Records drawn from a dataset
--------------------

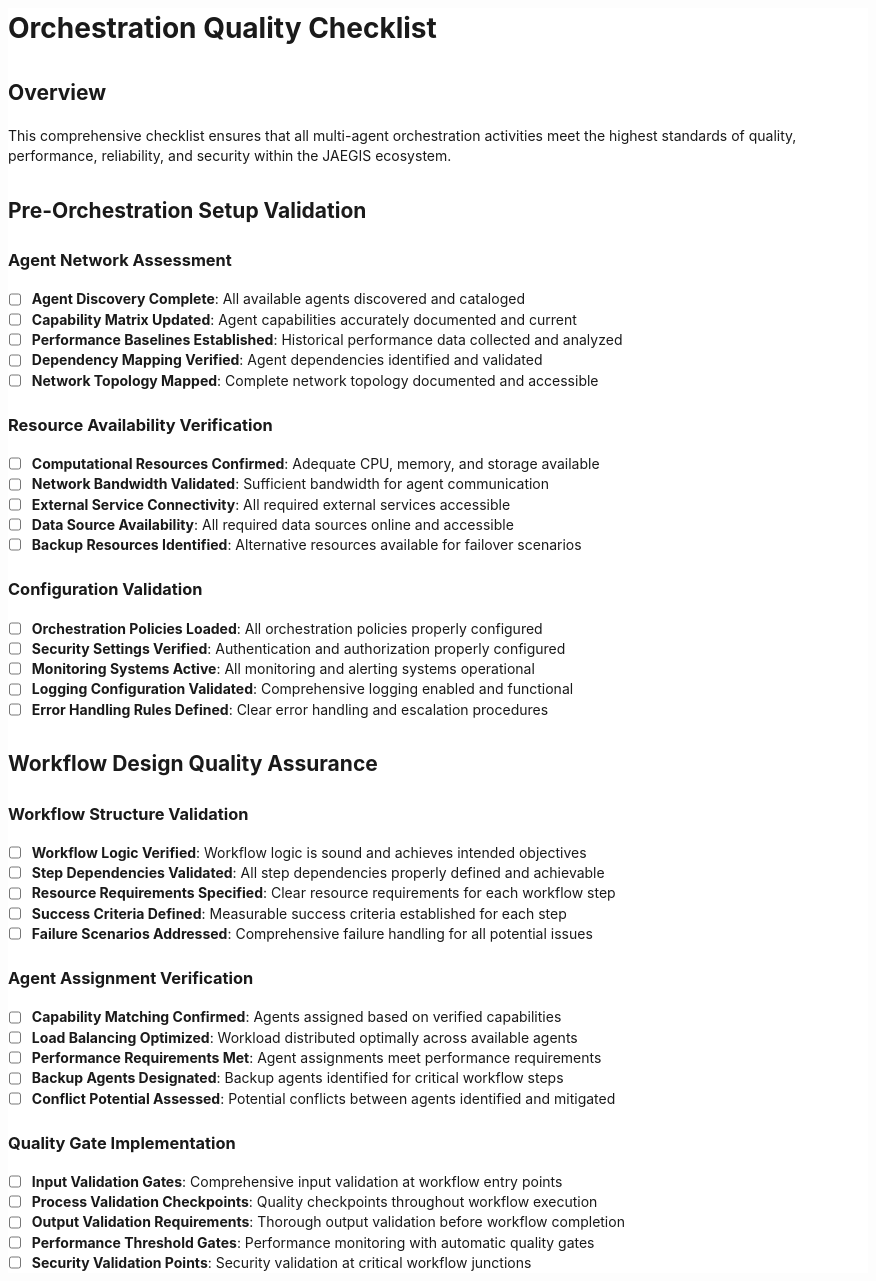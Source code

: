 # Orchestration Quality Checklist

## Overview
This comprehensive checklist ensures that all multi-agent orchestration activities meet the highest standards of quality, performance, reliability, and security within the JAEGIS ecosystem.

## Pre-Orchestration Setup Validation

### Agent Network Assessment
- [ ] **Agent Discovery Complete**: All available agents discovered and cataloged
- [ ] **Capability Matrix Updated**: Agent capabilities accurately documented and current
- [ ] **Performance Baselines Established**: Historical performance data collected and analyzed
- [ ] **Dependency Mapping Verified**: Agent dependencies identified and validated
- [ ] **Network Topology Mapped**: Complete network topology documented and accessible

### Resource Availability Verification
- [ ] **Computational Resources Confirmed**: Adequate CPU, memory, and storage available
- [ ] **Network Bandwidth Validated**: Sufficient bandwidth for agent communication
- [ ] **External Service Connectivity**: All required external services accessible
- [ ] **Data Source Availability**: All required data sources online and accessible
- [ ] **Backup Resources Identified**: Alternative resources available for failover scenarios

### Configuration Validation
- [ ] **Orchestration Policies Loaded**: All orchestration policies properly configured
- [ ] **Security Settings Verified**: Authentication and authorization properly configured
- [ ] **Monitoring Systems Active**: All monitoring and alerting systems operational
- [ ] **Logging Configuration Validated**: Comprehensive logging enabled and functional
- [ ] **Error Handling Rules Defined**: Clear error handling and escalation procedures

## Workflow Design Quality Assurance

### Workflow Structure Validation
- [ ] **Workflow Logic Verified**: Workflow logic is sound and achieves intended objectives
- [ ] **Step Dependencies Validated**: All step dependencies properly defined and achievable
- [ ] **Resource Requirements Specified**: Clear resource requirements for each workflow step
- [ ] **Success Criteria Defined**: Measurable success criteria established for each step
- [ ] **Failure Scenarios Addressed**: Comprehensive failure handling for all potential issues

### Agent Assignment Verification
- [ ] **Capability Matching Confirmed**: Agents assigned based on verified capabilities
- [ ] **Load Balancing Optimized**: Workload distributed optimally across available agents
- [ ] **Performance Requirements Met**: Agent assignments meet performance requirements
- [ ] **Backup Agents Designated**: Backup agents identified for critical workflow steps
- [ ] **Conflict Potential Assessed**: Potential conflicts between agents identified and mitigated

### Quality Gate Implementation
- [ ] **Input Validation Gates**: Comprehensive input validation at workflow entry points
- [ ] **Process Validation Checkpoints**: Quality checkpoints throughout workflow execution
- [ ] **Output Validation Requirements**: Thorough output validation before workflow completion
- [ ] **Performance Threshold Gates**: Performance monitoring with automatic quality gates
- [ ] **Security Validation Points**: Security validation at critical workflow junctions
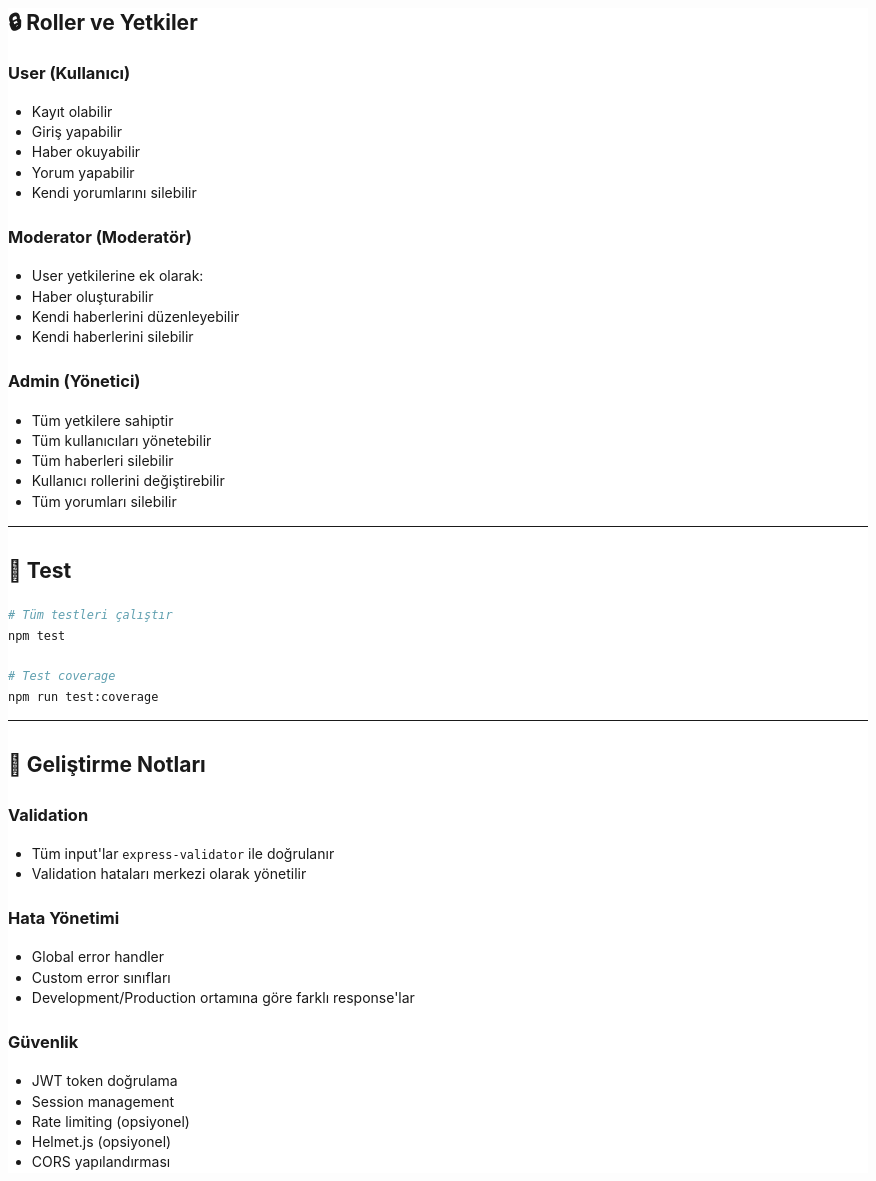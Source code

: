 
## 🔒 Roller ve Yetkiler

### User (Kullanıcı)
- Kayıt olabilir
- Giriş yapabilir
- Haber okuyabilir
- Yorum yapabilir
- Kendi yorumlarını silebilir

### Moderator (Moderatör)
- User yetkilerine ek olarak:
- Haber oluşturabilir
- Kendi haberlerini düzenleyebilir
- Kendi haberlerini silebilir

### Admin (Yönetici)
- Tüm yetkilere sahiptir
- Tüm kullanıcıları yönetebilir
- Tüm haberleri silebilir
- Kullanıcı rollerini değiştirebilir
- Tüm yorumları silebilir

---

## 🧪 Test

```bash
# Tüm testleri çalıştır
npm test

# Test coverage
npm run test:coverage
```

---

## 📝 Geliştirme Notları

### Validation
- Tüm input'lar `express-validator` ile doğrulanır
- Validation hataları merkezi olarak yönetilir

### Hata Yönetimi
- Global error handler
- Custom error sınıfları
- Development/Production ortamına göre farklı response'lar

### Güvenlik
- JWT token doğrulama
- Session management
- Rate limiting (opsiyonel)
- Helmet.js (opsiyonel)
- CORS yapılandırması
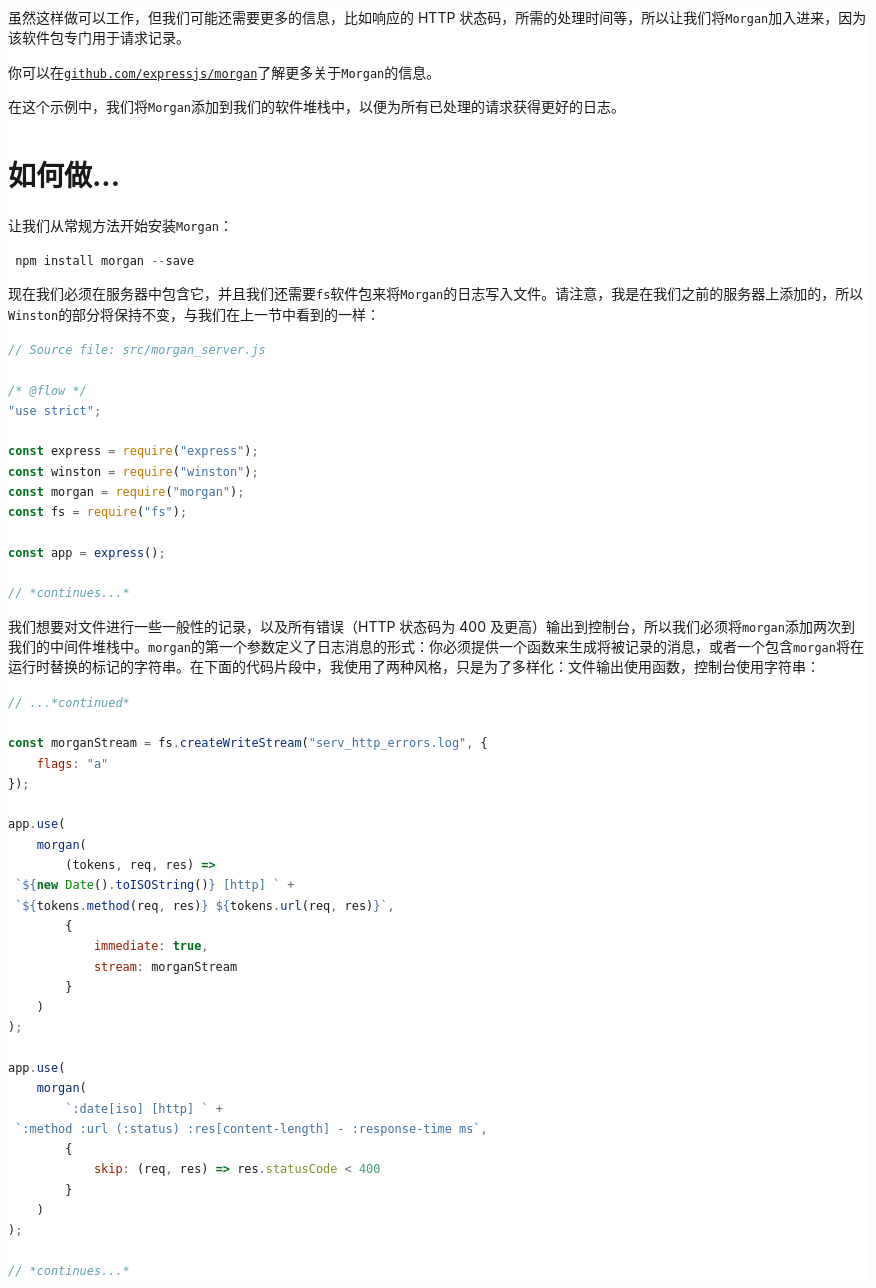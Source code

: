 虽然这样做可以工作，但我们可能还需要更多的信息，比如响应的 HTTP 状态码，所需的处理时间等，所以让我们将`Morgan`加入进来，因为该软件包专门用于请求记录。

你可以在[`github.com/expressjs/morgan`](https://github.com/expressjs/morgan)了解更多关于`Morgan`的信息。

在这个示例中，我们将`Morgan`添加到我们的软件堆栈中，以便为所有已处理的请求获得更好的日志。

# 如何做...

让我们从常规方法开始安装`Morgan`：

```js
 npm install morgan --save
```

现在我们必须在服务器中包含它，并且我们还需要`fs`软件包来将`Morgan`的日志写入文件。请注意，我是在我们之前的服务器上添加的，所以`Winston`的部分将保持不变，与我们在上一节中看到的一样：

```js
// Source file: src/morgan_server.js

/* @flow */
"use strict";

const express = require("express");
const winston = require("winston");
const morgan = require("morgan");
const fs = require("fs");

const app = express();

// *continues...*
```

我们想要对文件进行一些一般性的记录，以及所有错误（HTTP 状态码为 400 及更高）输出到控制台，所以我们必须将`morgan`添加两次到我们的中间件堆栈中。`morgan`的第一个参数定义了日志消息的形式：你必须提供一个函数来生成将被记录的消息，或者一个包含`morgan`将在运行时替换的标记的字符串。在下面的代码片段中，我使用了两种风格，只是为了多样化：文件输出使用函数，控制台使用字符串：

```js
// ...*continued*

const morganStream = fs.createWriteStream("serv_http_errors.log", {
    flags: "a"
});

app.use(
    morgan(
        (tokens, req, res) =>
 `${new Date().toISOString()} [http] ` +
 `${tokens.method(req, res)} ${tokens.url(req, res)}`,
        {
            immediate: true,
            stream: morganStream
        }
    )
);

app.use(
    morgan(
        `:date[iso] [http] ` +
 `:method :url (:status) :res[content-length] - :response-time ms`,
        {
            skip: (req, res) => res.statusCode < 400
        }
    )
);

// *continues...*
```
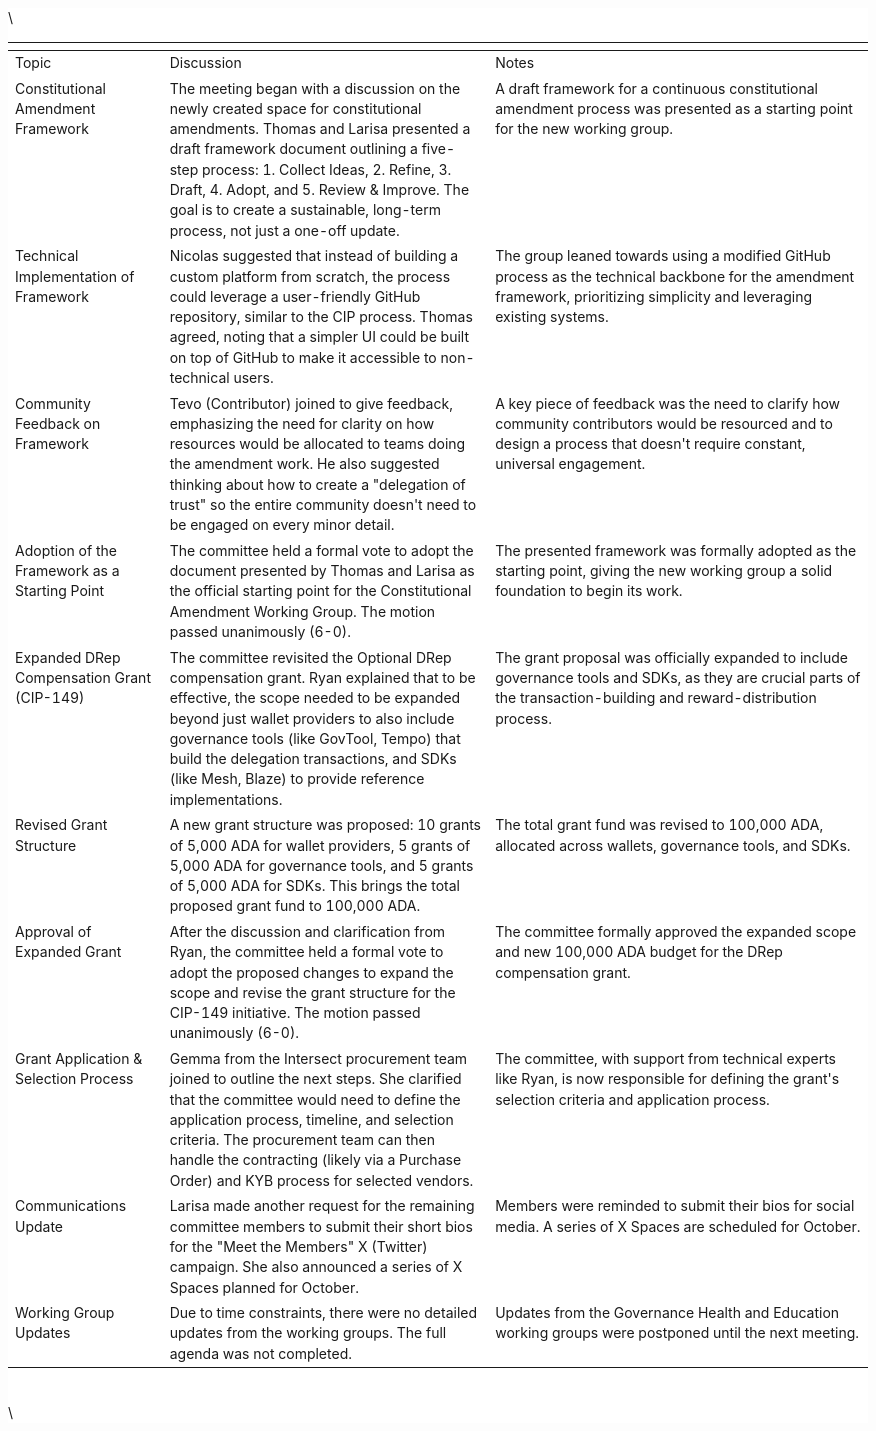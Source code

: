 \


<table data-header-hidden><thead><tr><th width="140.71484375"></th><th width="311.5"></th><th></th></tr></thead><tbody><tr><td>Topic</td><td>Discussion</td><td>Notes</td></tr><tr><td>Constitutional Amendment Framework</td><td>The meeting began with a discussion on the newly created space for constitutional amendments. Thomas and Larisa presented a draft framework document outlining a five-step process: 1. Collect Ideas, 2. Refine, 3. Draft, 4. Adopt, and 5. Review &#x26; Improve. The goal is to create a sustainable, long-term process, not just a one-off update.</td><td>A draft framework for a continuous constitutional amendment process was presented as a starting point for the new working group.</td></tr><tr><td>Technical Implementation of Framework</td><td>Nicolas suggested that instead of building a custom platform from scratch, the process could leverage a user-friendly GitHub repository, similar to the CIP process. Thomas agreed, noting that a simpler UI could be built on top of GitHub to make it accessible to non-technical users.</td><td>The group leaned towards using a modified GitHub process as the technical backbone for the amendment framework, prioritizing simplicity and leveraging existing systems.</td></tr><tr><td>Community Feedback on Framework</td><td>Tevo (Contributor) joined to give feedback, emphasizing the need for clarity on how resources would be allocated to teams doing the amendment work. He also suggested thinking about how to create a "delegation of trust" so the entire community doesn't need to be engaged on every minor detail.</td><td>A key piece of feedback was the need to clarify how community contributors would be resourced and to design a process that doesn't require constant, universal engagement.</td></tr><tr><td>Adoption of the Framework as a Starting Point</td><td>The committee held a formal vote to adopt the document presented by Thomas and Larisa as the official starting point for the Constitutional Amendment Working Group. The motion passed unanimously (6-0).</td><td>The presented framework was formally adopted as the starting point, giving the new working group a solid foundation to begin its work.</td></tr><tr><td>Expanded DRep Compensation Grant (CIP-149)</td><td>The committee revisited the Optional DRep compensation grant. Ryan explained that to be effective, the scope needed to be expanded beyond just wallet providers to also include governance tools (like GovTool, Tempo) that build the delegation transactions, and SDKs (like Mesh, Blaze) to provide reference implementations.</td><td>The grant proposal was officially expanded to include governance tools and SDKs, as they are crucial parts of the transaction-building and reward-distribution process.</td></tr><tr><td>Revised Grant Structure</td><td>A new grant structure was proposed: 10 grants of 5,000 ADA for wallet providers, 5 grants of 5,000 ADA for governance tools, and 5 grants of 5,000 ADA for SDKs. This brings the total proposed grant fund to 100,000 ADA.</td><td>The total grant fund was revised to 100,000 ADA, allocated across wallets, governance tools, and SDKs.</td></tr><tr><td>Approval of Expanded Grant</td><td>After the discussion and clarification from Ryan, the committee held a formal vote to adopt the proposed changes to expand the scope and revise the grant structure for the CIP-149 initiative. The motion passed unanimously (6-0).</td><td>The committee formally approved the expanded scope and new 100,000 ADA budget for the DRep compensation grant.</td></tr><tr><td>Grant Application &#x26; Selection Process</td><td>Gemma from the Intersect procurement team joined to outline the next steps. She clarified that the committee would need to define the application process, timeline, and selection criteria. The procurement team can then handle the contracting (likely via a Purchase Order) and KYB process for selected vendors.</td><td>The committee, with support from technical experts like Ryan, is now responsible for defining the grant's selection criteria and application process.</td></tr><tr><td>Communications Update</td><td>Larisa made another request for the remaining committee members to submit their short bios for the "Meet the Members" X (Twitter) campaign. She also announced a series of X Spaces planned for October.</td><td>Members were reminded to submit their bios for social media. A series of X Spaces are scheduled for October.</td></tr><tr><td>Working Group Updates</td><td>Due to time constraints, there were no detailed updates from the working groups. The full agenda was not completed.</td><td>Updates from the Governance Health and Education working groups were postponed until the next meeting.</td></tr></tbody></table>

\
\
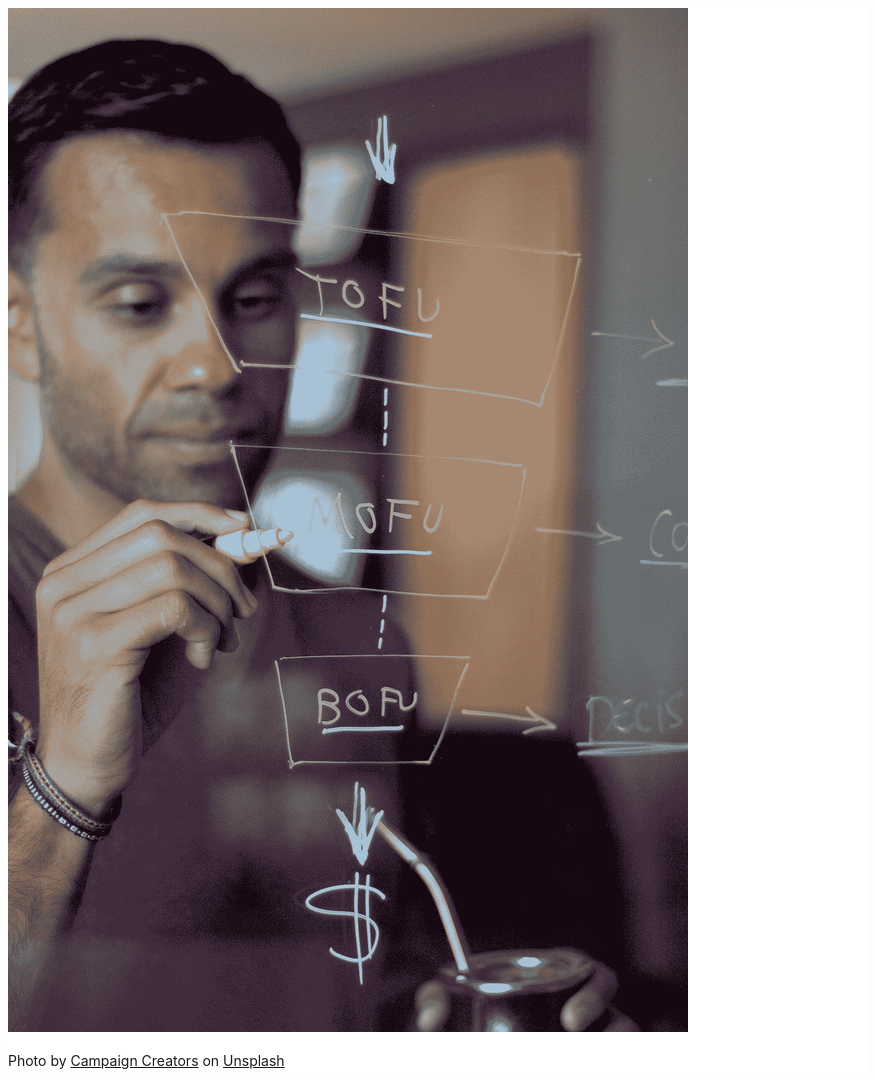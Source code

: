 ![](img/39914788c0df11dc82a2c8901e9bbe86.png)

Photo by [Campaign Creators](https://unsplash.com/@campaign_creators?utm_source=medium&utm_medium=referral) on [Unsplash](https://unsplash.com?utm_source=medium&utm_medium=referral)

--------------------

ACTIVITY:
Each line from the beginning of the entries up to and including the one containing "- [ ] **Capability Matrix" must be restated exactly. Pictures are to be left out.

ANSWER TO THIS PROBLEM:
Source code

: # Orchestration Quality Checklist

## Overview
This comprehensive checklist ensures that all multi-agent orchestration activities meet the highest standards of quality, performance, reliability, and security within the JAEGIS ecosystem.

## Pre-Orchestration Setup Validation

### Agent Network Assessment
- [ ] **Agent Discovery Complete**: All available agents discovered and cataloged
- [ ] **Capability Matrix Updated**: Agent capabilities accurately documented and current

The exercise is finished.